Mayfly Cloud on Radar

boingboing links to this story in the Milwaukee Journal-Sentinel about a cloud of mayflies in La Crosse, Wisconsin, so thick that it showed up on National Weather Service radar.

I drove through just such a cloud in La Crosse a few years ago around this time of the season. It was one of the freakiest things I’ve experienced.

The mayflies hatch along the banks of the Mississippi River, and Highway 14 runs right alongside it. The Journal reports that the flies “leave the water, and mate in a sudden burst of aerial theatrics before dying.”

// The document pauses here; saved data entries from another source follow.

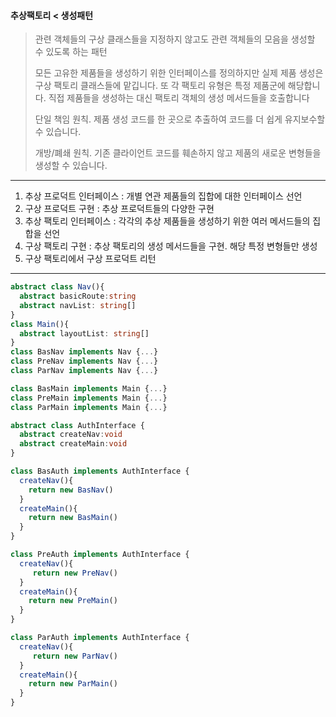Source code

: #### 추상팩토리 < 생성패턴

> 관련 객체들의 구상 클래스들을 지정하지 않고도 관련 객체들의 모음을 생성할 수 있도록 하는 패턴
>
> 모든 고유한 제품들을 생성하기 위한 인터페이스를 정의하지만 실제 제품 생성은 구상 팩토리 클래스들에 맡깁니다. 또 각 팩토리 유형은 특정 제품군에 해당합니다.
>직접 제품들을 생성하는 대신 팩토리 객체의 생성 메서드들을 호출합니다 
>
> 단일 책임 원칙. 제품 생성 코드를 한 곳으로 추출하여 코드를 더 쉽게 유지보수할 수 있습니다.
>
> 개방/폐쇄 원칙. 기존 클라이언트 코드를 훼손하지 않고 제품의 새로운 변형들을 생성할 수 있습니다.

---

1. 추상 프로덕트 인터페이스 : 개별 연관 제품들의 집합에 대한 인터페이스 선언
2. 구상 프로덕트 구현 : 추상 프로덕트들의 다양한 구현
3. 추상 팩토리 인터페이스 : 각각의 추상 제품들을 생성하기 위한 여러 메서드들의 집합을 선언
4. 구상 팩토리 구현 : 추상 팩토리의 생성 메서드들을 구현. 해당 특정 변형들만 생성
5. 구상 팩토리에서 구상 프로덕트 리턴

---

```typescript
abstract class Nav(){
  abstract basicRoute:string
  abstract navList: string[]
}
class Main(){
  abstract layoutList: string[]
}
class BasNav implements Nav {...}
class PreNav implements Nav {...}
class ParNav implements Nav {...}

class BasMain implements Main {...}
class PreMain implements Main {...}
class ParMain implements Main {...}

abstract class AuthInterface {
  abstract createNav:void
  abstract createMain:void
}

class BasAuth implements AuthInterface {
  createNav(){
    return new BasNav()
  }
  createMain(){
    return new BasMain()
  }
}

class PreAuth implements AuthInterface {
  createNav(){
     return new PreNav()
  }
  createMain(){
    return new PreMain()
  }
}

class ParAuth implements AuthInterface {
  createNav(){
     return new ParNav()
  }
  createMain(){
    return new ParMain()
  }
}
```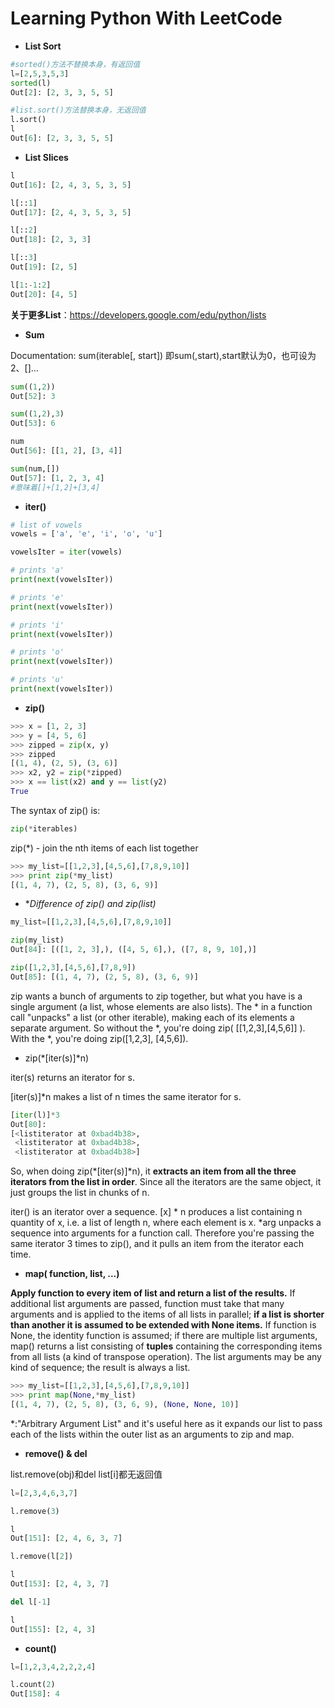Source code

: # Learning Python With LeetCode

* **List Sort**
```python
#sorted()方法不替换本身，有返回值
l=[2,5,3,5,3]
sorted(l)
Out[2]: [2, 3, 3, 5, 5]

#list.sort()方法替换本身，无返回值
l.sort()
l
Out[6]: [2, 3, 3, 5, 5]
```

* **List Slices**
```python
l
Out[16]: [2, 4, 3, 5, 3, 5]

l[::1]
Out[17]: [2, 4, 3, 5, 3, 5]

l[::2]
Out[18]: [2, 3, 3]

l[::3]
Out[19]: [2, 5]

l[1:-1:2]
Out[20]: [4, 5]
```
**关于更多List**：https://developers.google.com/edu/python/lists


* **Sum**

Documentation: sum(iterable[, start])
即sum(,start),start默认为0，也可设为2、[]...
```python
sum((1,2))
Out[52]: 3

sum((1,2),3)
Out[53]: 6

num
Out[56]: [[1, 2], [3, 4]]

sum(num,[])
Out[57]: [1, 2, 3, 4]
#意味着[]+[1,2]+[3,4]
```


* **iter()**

```python
# list of vowels
vowels = ['a', 'e', 'i', 'o', 'u']

vowelsIter = iter(vowels)

# prints 'a'
print(next(vowelsIter))

# prints 'e'
print(next(vowelsIter))

# prints 'i'
print(next(vowelsIter))

# prints 'o'
print(next(vowelsIter))

# prints 'u'
print(next(vowelsIter))
```


* **zip()**

```python
>>> x = [1, 2, 3]
>>> y = [4, 5, 6]
>>> zipped = zip(x, y)
>>> zipped
[(1, 4), (2, 5), (3, 6)]
>>> x2, y2 = zip(*zipped)
>>> x == list(x2) and y == list(y2)
True
```

The syntax of zip() is:
```python
zip(*iterables)
```
zip(*) - join the nth items of each list together
```python
>>> my_list=[[1,2,3],[4,5,6],[7,8,9,10]]
>>> print zip(*my_list)
[(1, 4, 7), (2, 5, 8), (3, 6, 9)]
```



* **Difference of zip() and zip(*list)**

```python
my_list=[[1,2,3],[4,5,6],[7,8,9,10]]

zip(my_list)
Out[84]: [([1, 2, 3],), ([4, 5, 6],), ([7, 8, 9, 10],)]

zip([1,2,3],[4,5,6],[7,8,9])
Out[85]: [(1, 4, 7), (2, 5, 8), (3, 6, 9)]
```

zip wants a bunch of arguments to zip together, but what you have is a single argument (a list, whose elements are also lists). The * in a function call "unpacks" a list (or other iterable), making each of its elements a separate argument. So without the *, you're doing zip( [[1,2,3],[4,5,6]] ). With the *, you're doing zip([1,2,3], [4,5,6]).



* zip(*[iter(s)]*n)

iter(s) returns an iterator for s.

[iter(s)]*n makes a list of n times the same iterator for s.
```python
[iter(l)]*3
Out[80]: 
[<listiterator at 0xbad4b38>,
 <listiterator at 0xbad4b38>,
 <listiterator at 0xbad4b38>]
 ```
So, when doing zip(*[iter(s)]*n), it **extracts an item from all the three iterators from the list in order**. Since all the iterators are the same object, it just groups the list in chunks of n.

iter() is an iterator over a sequence. [x] * n produces a list containing n quantity of x, i.e. a list of length n, where each element is x. *arg unpacks a sequence into arguments for a function call. Therefore you're passing the same iterator 3 times to zip(), and it pulls an item from the iterator each time.



* **map( function, list, ...)**

**Apply function to every item of list and return a list of the results.** If additional list arguments are passed, function must take that many arguments and is applied to the items of all lists in parallel; **if a list is shorter than another it is assumed to be extended with None items.** If function is None, the identity function is assumed; if there are multiple list arguments, map() returns a list consisting of **tuples** containing the corresponding items from all lists (a kind of transpose operation). The list arguments may be any kind of sequence; the result is always a list.

```python
>>> my_list=[[1,2,3],[4,5,6],[7,8,9,10]]
>>> print map(None,*my_list)
[(1, 4, 7), (2, 5, 8), (3, 6, 9), (None, None, 10)]
```

*:"Arbitrary Argument List" and it's useful here as it expands our list to pass each of the lists within the outer list as an arguments to zip and map.


* **remove() & del**

list.remove(obj)和del list[i]都无返回值

```python
l=[2,3,4,6,3,7]

l.remove(3)

l
Out[151]: [2, 4, 6, 3, 7]

l.remove(l[2])

l
Out[153]: [2, 4, 3, 7]

del l[-1]

l
Out[155]: [2, 4, 3]
```


* **count()**

```python
l=[1,2,3,4,2,2,2,4]

l.count(2)
Out[158]: 4
```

At first, it was just a few amorous insects smacking the windshield. Pretty soon, the windshield was covered with mayfly goo. Then we hit the full swarm. Visibility was near zero and the crackling sound of the flies smacking the car was deafening. The windshield wipers were useless against the piling fly carcasses.

Just as I was about to give up and pull over, the swarm subsided. I directed the car into a service station and, along with a dozen other motorists, began the disgusting process of scraping the fly bodies off the windows and headlights. There was about a half-inch of build-up all over the car.

When we finally got to where we were going, I was advised to hose the car off as much as possible right then — at 11:00 pm — so that the fly paste wouldn’t bake onto the car in the sun the next day. The fly corpses were in every crevasse and cranny of the car, including under the hood. It took about an hour of spraying and scraping to get most of the rest off.